- [DATA RECORDS]:
● ● ●
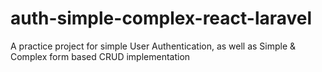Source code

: # auth-simple-complex-react-laravel
A practice project for simple User Authentication, as well as Simple &amp; Complex form based CRUD implementation

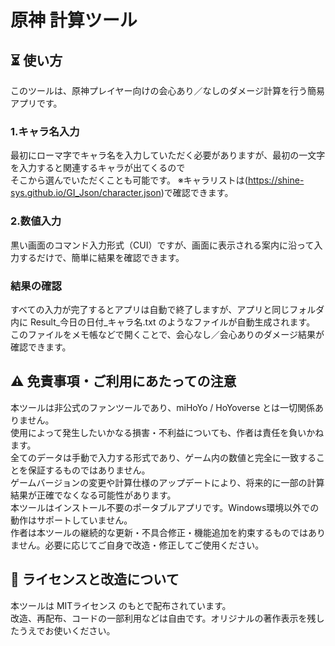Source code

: # 原神 計算ツール
## ⏳️ 使い方
このツールは、原神プレイヤー向けの会心あり／なしのダメージ計算を行う簡易アプリです。
### 1.キャラ名入力
最初にローマ字でキャラ名を入力していただく必要がありますが、最初の一文字を入力すると関連するキャラが出てくるので  
そこから選んでいただくことも可能です。
※キャラリストは(https://shine-sys.github.io/GI_Json/character.json)で確認できます。
### 2.数値入力


黒い画面のコマンド入力形式（CUI）ですが、画面に表示される案内に沿って入力するだけで、簡単に結果を確認できます。
### 結果の確認
すべての入力が完了するとアプリは自動で終了しますが、アプリと同じフォルダ内に
Result_今日の日付_キャラ名.txt のようなファイルが自動生成されます。
このファイルをメモ帳などで開くことで、会心なし／会心ありのダメージ結果が確認できます。
## ⚠️ 免責事項・ご利用にあたっての注意
本ツールは非公式のファンツールであり、miHoYo / HoYoverse とは一切関係ありません。  
使用によって発生したいかなる損害・不利益についても、作者は責任を負いかねます。  
全てのデータは手動で入力する形式であり、ゲーム内の数値と完全に一致することを保証するものではありません。  
ゲームバージョンの変更や計算仕様のアップデートにより、将来的に一部の計算結果が正確でなくなる可能性があります。  
本ツールはインストール不要のポータブルアプリです。Windows環境以外での動作はサポートしていません。  
作者は本ツールの継続的な更新・不具合修正・機能追加を約束するものではありません。必要に応じてご自身で改造・修正してご使用ください。  
## 🔧 ライセンスと改造について  
本ツールは MITライセンス のもとで配布されています。  
改造、再配布、コードの一部利用などは自由です。オリジナルの著作表示を残したうえでお使いください。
● ● ●
- [WORK ITEM]: The entire listing above, minus its pictures, should be copied out exactly.

- [TASK RESPONSE]:
Source code

: # auth-simple-complex-react-laravel
A practice project for simple User Authentication, as well as Simple &amp; Complex form based CRUD implementation

Source code

: # 原神 計算ツール
## ⏳️ 使い方
このツールは、原神プレイヤー向けの会心あり／なしのダメージ計算を行う簡易アプリです。
### 1.キャラ名入力
最初にローマ字でキャラ名を入力していただく必要がありますが、最初の一文字を入力すると関連するキャラが出てくるので  
そこから選んでいただくことも可能です。
※キャラリストは(https://shine-sys.github.io/GI_Json/character.json)で確認できます。
### 2.数値入力


黒い画面のコマンド入力形式（CUI）ですが、画面に表示される案内に沿って入力するだけで、簡単に結果を確認できます。
### 結果の確認
すべての入力が完了するとアプリは自動で終了しますが、アプリと同じフォルダ内に
Result_今日の日付_キャラ名.txt のようなファイルが自動生成されます。
このファイルをメモ帳などで開くことで、会心なし／会心ありのダメージ結果が確認できます。
## ⚠️ 免責事項・ご利用にあたっての注意
本ツールは非公式のファンツールであり、miHoYo / HoYoverse とは一切関係ありません。  
使用によって発生したいかなる損害・不利益についても、作者は責任を負いかねます。  
全てのデータは手動で入力する形式であり、ゲーム内の数値と完全に一致することを保証するものではありません。  
ゲームバージョンの変更や計算仕様のアップデートにより、将来的に一部の計算結果が正確でなくなる可能性があります。  
本ツールはインストール不要のポータブルアプリです。Windows環境以外での動作はサポートしていません。  
作者は本ツールの継続的な更新・不具合修正・機能追加を約束するものではありません。必要に応じてご自身で改造・修正してご使用ください。  
## 🔧 ライセンスと改造について  
本ツールは MITライセンス のもとで配布されています。  
改造、再配布、コードの一部利用などは自由です。オリジナルの著作表示を残したうえでお使いください。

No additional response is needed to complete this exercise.